### [Problem statement]
Copy every line in the records below that contains the word "open".

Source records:
____
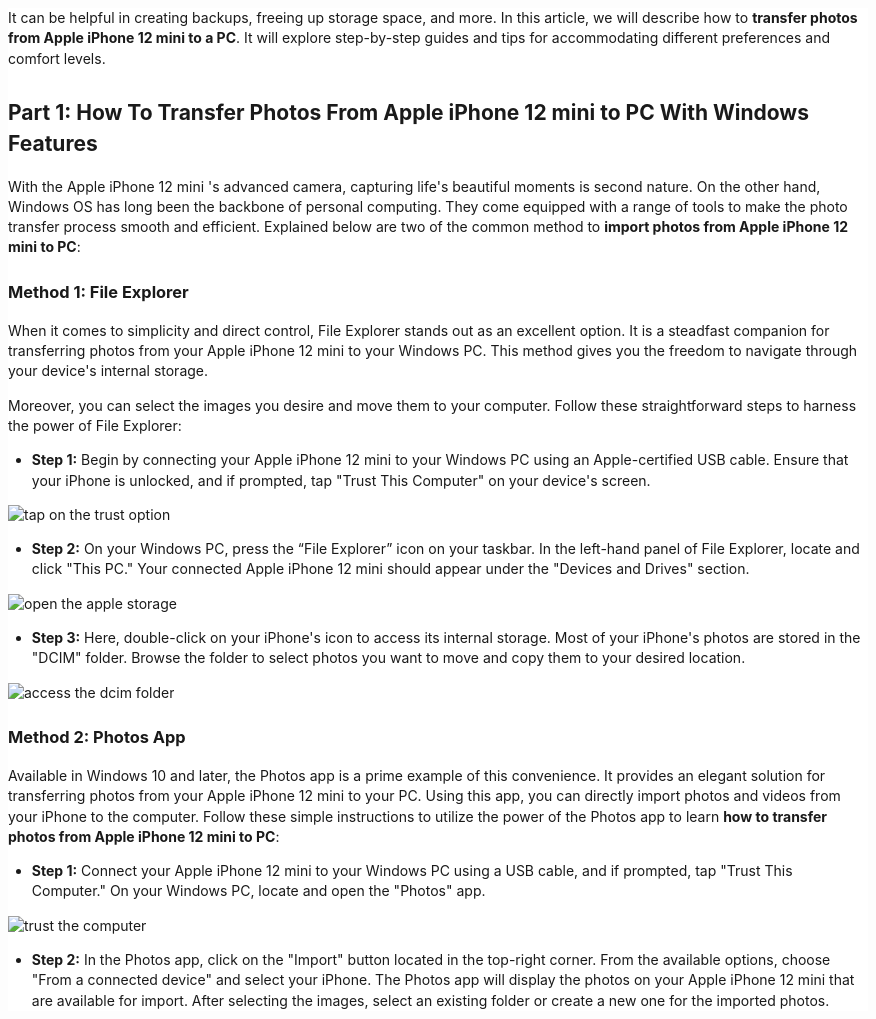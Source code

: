 It can be helpful in creating backups, freeing up storage space, and more. In this article, we will describe how to **transfer photos from Apple iPhone 12 mini  to a PC**. It will explore step-by-step guides and tips for accommodating different preferences and comfort levels.

## Part 1: How To Transfer Photos From Apple iPhone 12 mini to PC With Windows Features

With the Apple iPhone 12 mini 's advanced camera, capturing life's beautiful moments is second nature. On the other hand, Windows OS has long been the backbone of personal computing. They come equipped with a range of tools to make the photo transfer process smooth and efficient. Explained below are two of the common method to **import photos from Apple iPhone 12 mini to PC**:

### Method 1: File Explorer

When it comes to simplicity and direct control, File Explorer stands out as an excellent option. It is a steadfast companion for transferring photos from your Apple iPhone 12 mini  to your Windows PC. This method gives you the freedom to navigate through your device's internal storage.

Moreover, you can select the images you desire and move them to your computer. Follow these straightforward steps to harness the power of File Explorer:

- **Step 1:** Begin by connecting your Apple iPhone 12 mini  to your Windows PC using an Apple-certified USB cable. Ensure that your iPhone is unlocked, and if prompted, tap "Trust This Computer" on your device's screen.

![tap on the trust option](https://images.wondershare.com/drfone/article/2023/08/transfer-photos-from-iphone-15-to-pc-1.jpg)

- **Step 2:** On your Windows PC, press the “File Explorer” icon on your taskbar. In the left-hand panel of File Explorer, locate and click "This PC." Your connected Apple iPhone 12 mini  should appear under the "Devices and Drives" section.

![open the apple storage](https://images.wondershare.com/drfone/article/2023/08/transfer-photos-from-iphone-15-to-pc-2.jpg)

- **Step 3:** Here, double-click on your iPhone's icon to access its internal storage. Most of your iPhone's photos are stored in the "DCIM" folder. Browse the folder to select photos you want to move and copy them to your desired location.

![access the dcim folder](https://images.wondershare.com/drfone/article/2023/08/transfer-photos-from-iphone-15-to-pc-3.jpg)

### Method 2: Photos App

Available in Windows 10 and later, the Photos app is a prime example of this convenience. It provides an elegant solution for transferring photos from your Apple iPhone 12 mini  to your PC. Using this app, you can directly import photos and videos from your iPhone to the computer. Follow these simple instructions to utilize the power of the Photos app to learn **how to transfer photos from Apple iPhone 12 mini to PC**:

- **Step 1:** Connect your Apple iPhone 12 mini  to your Windows PC using a USB cable, and if prompted, tap "Trust This Computer." On your Windows PC, locate and open the "Photos" app.

![trust the computer](https://images.wondershare.com/drfone/article/2023/08/transfer-photos-from-iphone-15-to-pc-4.jpg)

- **Step 2:** In the Photos app, click on the "Import" button located in the top-right corner. From the available options, choose "From a connected device" and select your iPhone. The Photos app will display the photos on your Apple iPhone 12 mini  that are available for import. After selecting the images, select an existing folder or create a new one for the imported photos.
____
### [The completed task]
![open the apple storage](https://images.wondershare.com/drfone/article/2023/08/transfer-photos-from-iphone-15-to-pc-2.jpg)
- **Step 1:** Connect your Apple iPhone 12 mini  to your Windows PC using a USB cable, and if prompted, tap "Trust This Computer." On your Windows PC, locate and open the "Photos" app.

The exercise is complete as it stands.